For the English Cemetery in Alexandria, Egypt, he made four figures, monuments to three sons of Cavalier Baker. For the cathedral of Massa Marittima, he sculpted a Gothic monument for monsignor Traversi, with three statues and a bas-relief. For the suburban cemetery of Pisa he made a monument for the Count Giuseppe Alliata and his son. For the cemetery of Modena he made the monument for the family of marchesi Campori, including a relief of La Morte al Sepolcro. The city of Acquapendente commissioned him a statue in honor of the anatomist Girolamo Fabrizio.
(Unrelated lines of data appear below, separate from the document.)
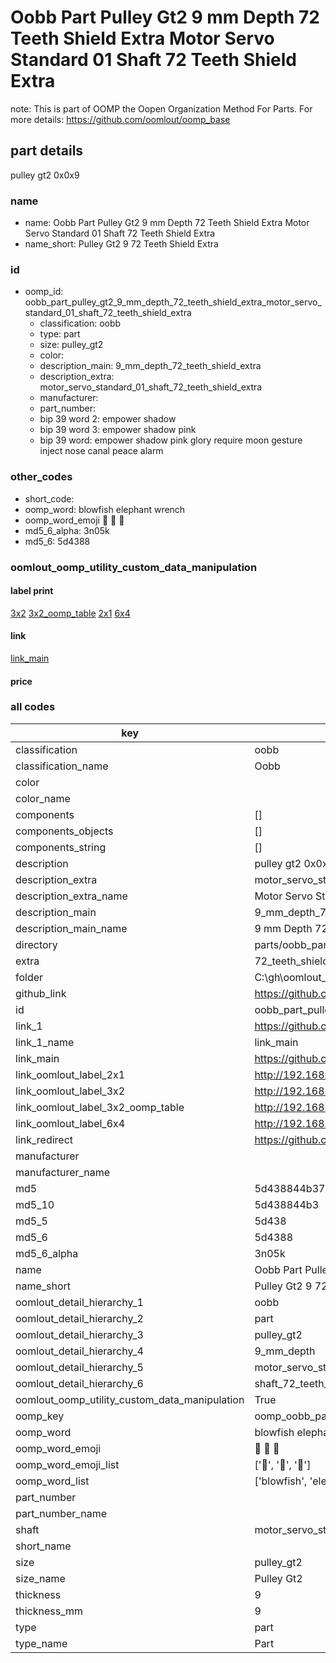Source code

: # Oobb Part Pulley Gt2 9 mm Depth 72 Teeth Shield Extra Motor Servo Standard 01 Shaft 72 Teeth Shield Extra  

note: This is part of OOMP the Oopen Organization Method For Parts. For more details: https://github.com/oomlout/oomp_base

##  part details
  



pulley gt2 0x0x9



### name
* name: Oobb Part Pulley Gt2 9 mm Depth 72 Teeth Shield Extra Motor Servo Standard 01 Shaft 72 Teeth Shield Extra
* name_short: Pulley Gt2 9 72 Teeth Shield Extra
### id
* oomp_id: oobb_part_pulley_gt2_9_mm_depth_72_teeth_shield_extra_motor_servo_standard_01_shaft_72_teeth_shield_extra
  * classification: oobb
  * type: part
  * size: pulley_gt2
  * color: 
  * description_main: 9_mm_depth_72_teeth_shield_extra
  * description_extra: motor_servo_standard_01_shaft_72_teeth_shield_extra
  * manufacturer: 
  * part_number: 
  * bip 39 word 2: empower shadow
  * bip 39 word 3: empower shadow pink
  * bip 39 word: empower shadow pink glory require moon gesture inject nose canal peace alarm

### other_codes
* short_code: 
* oomp_word: blowfish elephant wrench
* oomp_word_emoji :blowfish: :elephant: :wrench:
* md5_6_alpha: 3n05k
* md5_6: 5d4388






### oomlout_oomp_utility_custom_data_manipulation
#### label print
[3x2](http://192.168.1.245:1112/?label=oomp%203n05k)
[3x2_oomp_table](http://192.168.1.108:1112/?label=oomp%203n05k)
[2x1](http://192.168.1.242:1112/?label=oomp%203n05k)
[6x4](http://192.168.1.55:1112/?label=oomp%203n05k)    

#### link

[link_main](https://github.com/oomlout/oomlout_oobb_version_4_generated_parts/tree/main/navigation_oomp/oobb/part/pulley_gt2/9_mm_depth_72_teeth_shield_extra/motor_servo_standard_01_shaft_72_teeth_shield_extra/part)                              

#### price







### all codes 
| key | value |  
| --- | --- |  
| classification | oobb |  
| classification_name | Oobb |  
| color |  |  
| color_name |  |  
| components | [] |  
| components_objects | [] |  
| components_string | [] |  
| description | pulley gt2 0x0x9 |  
| description_extra | motor_servo_standard_01_shaft_72_teeth_shield_extra |  
| description_extra_name | Motor Servo Standard 01 Shaft 72 Teeth Shield Extra |  
| description_main | 9_mm_depth_72_teeth_shield_extra |  
| description_main_name | 9 mm Depth 72 Teeth Shield Extra |  
| directory | parts/oobb_part_pulley_gt2_9_mm_depth_72_teeth_shield_extra_motor_servo_standard_01_shaft_72_teeth_shield_extra |  
| extra | 72_teeth_shield |  
| folder | C:\gh\oomlout_oobb_version_4_generated_parts\parts\oobb_part_pulley_gt2_9_mm_depth_72_teeth_shield_extra_motor_servo_standard_01_shaft_72_teeth_shield_extra |  
| github_link | https://github.com/oomlout/oomlout_oomp_part_src/tree/main/parts/oobb_part_pulley_gt2_9_mm_depth_72_teeth_shield_extra_motor_servo_standard_01_shaft_72_teeth_shield_extra |  
| id | oobb_part_pulley_gt2_9_mm_depth_72_teeth_shield_extra_motor_servo_standard_01_shaft_72_teeth_shield_extra |  
| link_1 | https://github.com/oomlout/oomlout_oobb_version_4_generated_parts/tree/main/navigation_oomp/oobb/part/pulley_gt2/9_mm_depth_72_teeth_shield_extra/motor_servo_standard_01_shaft_72_teeth_shield_extra/part |  
| link_1_name | link_main |  
| link_main | https://github.com/oomlout/oomlout_oobb_version_4_generated_parts/tree/main/navigation_oomp/oobb/part/pulley_gt2/9_mm_depth_72_teeth_shield_extra/motor_servo_standard_01_shaft_72_teeth_shield_extra/part |  
| link_oomlout_label_2x1 | http://192.168.1.242:1112/?label=oomp%203n05k |  
| link_oomlout_label_3x2 | http://192.168.1.245:1112/?label=oomp%203n05k |  
| link_oomlout_label_3x2_oomp_table | http://192.168.1.108:1112/?label=oomp%203n05k |  
| link_oomlout_label_6x4 | http://192.168.1.55:1112/?label=oomp%203n05k |  
| link_redirect | https://github.com/oomlout/oomlout_oobb_version_4_generated_parts/tree/main/parts/oobb_pulley_gt2_09_ex_72_teeth_shield_sh_motor_servo_standard_01 |  
| manufacturer |  |  
| manufacturer_name |  |  
| md5 | 5d438844b3740c2e3e5b86394a313248 |  
| md5_10 | 5d438844b3 |  
| md5_5 | 5d438 |  
| md5_6 | 5d4388 |  
| md5_6_alpha | 3n05k |  
| name | Oobb Part Pulley Gt2 9 mm Depth 72 Teeth Shield Extra Motor Servo Standard 01 Shaft 72 Teeth Shield Extra |  
| name_short | Pulley Gt2 9 72 Teeth Shield Extra |  
| oomlout_detail_hierarchy_1 | oobb |  
| oomlout_detail_hierarchy_2 | part |  
| oomlout_detail_hierarchy_3 | pulley_gt2 |  
| oomlout_detail_hierarchy_4 | 9_mm_depth |  
| oomlout_detail_hierarchy_5 | motor_servo_standard_01 |  
| oomlout_detail_hierarchy_6 | shaft_72_teeth_shield_extra |  
| oomlout_oomp_utility_custom_data_manipulation | True |  
| oomp_key | oomp_oobb_part_pulley_gt2_9_mm_depth_72_teeth_shield_extra_motor_servo_standard_01_shaft_72_teeth_shield_extra |  
| oomp_word | blowfish elephant wrench |  
| oomp_word_emoji | :blowfish: :elephant: :wrench: |  
| oomp_word_emoji_list | [':blowfish:', ':elephant:', ':wrench:'] |  
| oomp_word_list | ['blowfish', 'elephant', 'wrench'] |  
| part_number |  |  
| part_number_name |  |  
| shaft | motor_servo_standard_01 |  
| short_name |  |  
| size | pulley_gt2 |  
| size_name | Pulley Gt2 |  
| thickness | 9 |  
| thickness_mm | 9 |  
| type | part |  
| type_name | Part |  
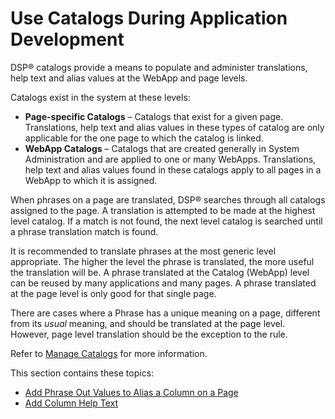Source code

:# Use Catalogs During Application Development

DSP® catalogs provide a means to populate and administer translations,
help text and alias values at the WebApp and page levels.

Catalogs exist in the system at these levels:

  - **Page-specific Catalogs** – Catalogs that exist for a given page.
    Translations, help text and alias values in these types of catalog
    are only applicable for the one page to which the catalog is linked.
  - **WebApp Catalogs** – Catalogs that are created generally in System
    Administration and are applied to one or many WebApps. Translations,
    help text and alias values found in these catalogs apply to all
    pages in a WebApp to which it is assigned.

When phrases on a page are translated, DSP® searches through all
catalogs assigned to the page. A translation is attempted to be made at
the highest level catalog. If a match is not found, the next level
catalog is searched until a phrase translation match is found.

It is recommended to translate phrases at the most generic level
appropriate. The higher the level the phrase is translated, the more
useful the translation will be. A phrase translated at the Catalog
(WebApp) level can be reused by many applications and many pages. A
phrase translated at the page level is only good for that single page.

There are cases where a Phrase has a unique meaning on a page, different
from its *usual* meaning, and should be translated at the page level.
However, page level translation should be the exception to the rule.

Refer to [Manage Catalogs](Manage_Catalogs.htm) for more information.

This section contains these topics:

  - [Add Phrase Out Values to Alias a Column on a
    Page](Add_Phrase_Out_Values_to_Alias_a_Column_on_a_Page.htm)
  - [Add Column Help Text](../../WebApp_Dev/Add_Column_Help_Text.htm)
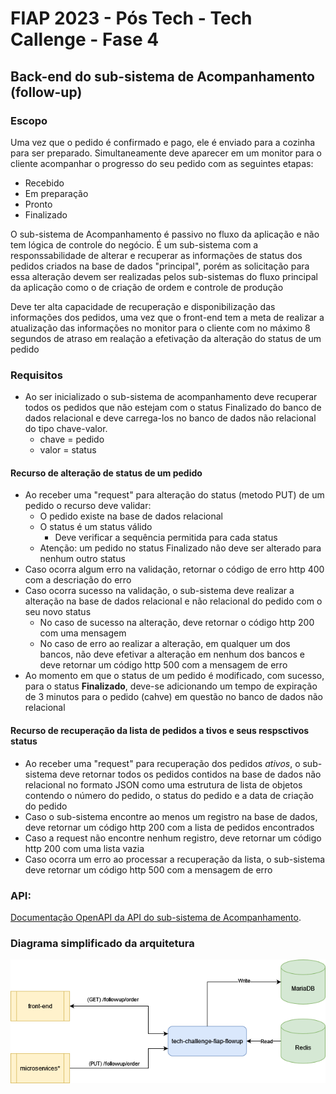 # FIAP 2023 - Pós Tech - Tech Callenge - Fase 4

## Back-end do sub-sistema de Acompanhamento (follow-up)

### Escopo
Uma vez que o pedido é confirmado e pago, ele é enviado para a cozinha para ser preparado. Simultaneamente deve aparecer em um monitor para o cliente acompanhar o progresso do seu pedido com as seguintes etapas:
* Recebido
* Em preparação
* Pronto
* Finalizado

O sub-sistema de Acompanhamento é passivo no fluxo da aplicação e não tem lógica de controle do negócio. É um sub-sistema com a responssabilidade de alterar e recuperar as informações de status dos pedidos criados na base de dados "principal", porém as solicitação para essa alteração devem ser realizadas pelos sub-sistemas do fluxo principal da aplicação como o de criação de ordem e controle de produção

Deve ter alta capacidade de recuperação e disponibilização das informações dos pedidos, uma vez que o front-end tem a meta de realizar a atualização das informações no monitor para o cliente com no máximo 8 segundos de atraso em realação a efetivação da alteração do status de um pedido

### Requisitos
- Ao ser inicializado o sub-sistema de acompanhamento deve recuperar todos os pedidos que não estejam com o status Finalizado do banco de dados relacional e deve carrega-los no banco de dados não relacional do tipo chave-valor.
    - chave = pedido
    - valor = status

#### Recurso de alteração de status de um pedido
- Ao receber uma "request" para alteração do status (metodo PUT) de um pedido o recurso deve validar:
    - O pedido existe na base de dados relacional
    - O status é um status válido
        - Deve verificar a sequência permitida para cada status
    - Atenção: um pedido no status Finalizado não deve ser alterado para nenhum outro status
- Caso ocorra algum erro na validação, retornar o código de erro http 400 com a descriação do erro
- Caso ocorra sucesso na validação, o sub-sistema deve realizar a alteração na base de dados relacional e não relacional do pedido com o seu novo status
    - No caso de sucesso na alteração, deve retornar o código http 200 com uma mensagem
    - No caso de erro ao realizar a alteração, em qualquer um dos bancos, não deve efetivar a alteração em nenhum dos bancos e deve retornar um código http 500 com a mensagem de erro
- Ao momento em que o status de um pedido é modificado, com sucesso, para o status **Finalizado**, deve-se adicionando um tempo de expiração de 3 minutos para o pedido (cahve) em questão no banco de dados não relacional

#### Recurso de recuperação da lista de pedidos a tivos e seus respsctivos status
- Ao receber uma "request" para recuperação dos pedidos *ativos*, o sub-sistema deve retornar todos os pedidos contidos na base de dados não relacional no formato JSON como uma estrutura de lista de objetos contendo o número do pedido, o status do pedido e a data de criação do pedido
- Caso o sub-sistema encontre ao menos um registro na base de dados, deve retornar um código http 200 com a lista de pedidos encontrados
- Caso a request não encontre nenhum registro, deve retornar um código http 200 com uma lista vazia
- Caso ocorra um erro ao processar a recuperação da lista, o sub-sistema deve retornar um código http 500 com a mensagem de erro

### API:
[Documentação OpenAPI da API do sub-sistema de Acompanhamento](./docs/openapi_followup.yaml "OpenAPI").


### Diagrama simplificado da arquitetura
![Sub-sistema de Acompanhamento de Pedidos](./docs/img/arquitetura_followup.png "Follow Up Subsystem")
==Appointments and legacy==
Sarrocchi taught sculpture to Cesare Maccari and Giuseppe Cassioli, designer of the Olympic Games medals. Sarrocchi was nominated by the King to be Officer of the Order of SS. Maurizio e Lazzaro and knight of the Order of the Crown of Italy. Wilhelm I of Germany offered him the Medal of the Crown of Prussia. He was a correspondent of the Accademia Fiorentina, honorary professor of that of Bologna, socio corrispondente of the Academy of Urbino; Merit Acacemic of the Academy of Perugia. Sarrocchi also completed two years serving the Giunta Superiore delle Belle Arti at the ministry of Public Education.